YOUR GOAL:
Make an exact copy of the lines from the top of the entries below through the line with "## installation". Leave all pictures out.

SUPPLIED INFORMATION:
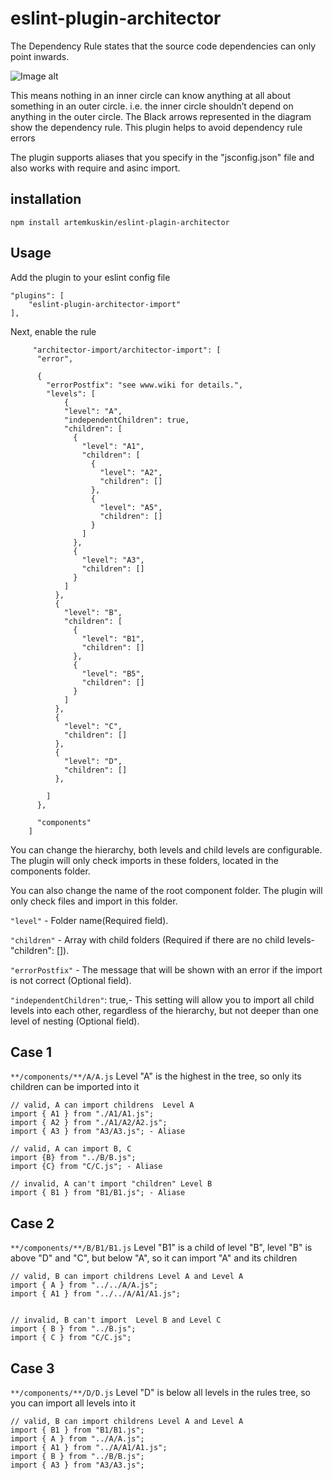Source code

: # eslint-plugin-architector

The Dependency Rule states that the source code dependencies can only point inwards.

![Image alt](https://github.com/artemkuskin/eslint-plugin-architector/blob/main/image/image.webp)

This means nothing in an inner circle can know anything at all about something in an outer circle. i.e. the inner circle shouldn’t depend on anything in the outer circle. The Black arrows represented in the diagram show the dependency rule. This plugin helps to avoid dependency rule errors

The plugin supports aliases that you specify in the "jsconfig.json" file and also works with require and asinc import.

## installation

```
npm install artemkuskin/eslint-plagin-architector
```

## Usage

Add the plugin to your eslint config file

```
"plugins": [
    "eslint-plugin-architector-import"
],
```

Next, enable the rule

```
     "architector-import/architector-import": [
      "error",

      {
        "errorPostfix": "see www.wiki for details.",
        "levels": [
            {
            "level": "A",
            "independentChildren": true,
            "children": [
              {
                "level": "A1",
                "children": [
                  {
                    "level": "A2",
                    "children": []
                  },
                  {
                    "level": "A5",
                    "children": []
                  }
                ]
              },
              {
                "level": "A3",
                "children": []
              }
            ]
          },
          {
            "level": "B",
            "children": [
              {
                "level": "B1",
                "children": []
              },
              {
                "level": "B5",
                "children": []
              }
            ]
          },
          {
            "level": "C",
            "children": []
          },
          {
            "level": "D",
            "children": []
          },

        ]
      },

      "components"
    ]
```

You can change the hierarchy, both levels and child levels are configurable. The plugin will only check imports in these folders, located in the components folder.

You can also change the name of the root component folder. The plugin will only check files and import in this folder.

`"level"` - Folder name(Required field).

`"children"` - Array with child folders (Required if there are no child levels- "children": []).

`"errorPostfix"` - The message that will be shown with an error if the import is not correct (Optional field).

`"independentChildren"`: true,- This setting will allow you to import all child levels into each other, regardless of the hierarchy, but not deeper than one level of nesting (Optional field).

## Case 1

`**/components/**/A/A.js`
Level "A" is the highest in the tree, so only its children can be imported into it

```
// valid, A can import childrens  Level A
import { A1 } from "./A1/A1.js";
import { A2 } from "./A1/A2/A2.js";
import { A3 } from "A3/A3.js"; - Aliase

// valid, A can import B, C
import {B} from "../B/B.js";
import {C} from "C/C.js"; - Aliase

// invalid, A can't import "children" Level B
import { B1 } from "B1/B1.js"; - Aliase

```

## Case 2

`**/components/**/B/B1/B1.js`
Level "B1" is a child of level "B", level "B" is above "D" and "C", but below "A", so it can import "A" and its children

```
// valid, B can import childrens Level A and Level A
import { A } from "../../A/A.js";
import { A1 } from "../../A/A1/A1.js";


// invalid, B can't import  Level B and Level C
import { B } from "../B.js";
import { C } from "C/C.js";

```

## Case 3

`**/components/**/D/D.js`
Level "D" is below all levels in the rules tree, so you can import all levels into it

```
// valid, B can import childrens Level A and Level A
import { B1 } from "B1/B1.js";
import { A } from "../A/A.js";
import { A1 } from "../A/A1/A1.js";
import { B } from "../B/B.js";
import { A3 } from "A3/A3.js";
```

ANSWER TO THE PROBLEM:
Source code

: # eslint-plugin-architector

The Dependency Rule states that the source code dependencies can only point inwards.

![Image alt](https://github.com/artemkuskin/eslint-plugin-architector/blob/main/image/image.webp)

This means nothing in an inner circle can know anything at all about something in an outer circle. i.e. the inner circle shouldn’t depend on anything in the outer circle. The Black arrows represented in the diagram show the dependency rule. This plugin helps to avoid dependency rule errors

The plugin supports aliases that you specify in the "jsconfig.json" file and also works with require and asinc import.

## installation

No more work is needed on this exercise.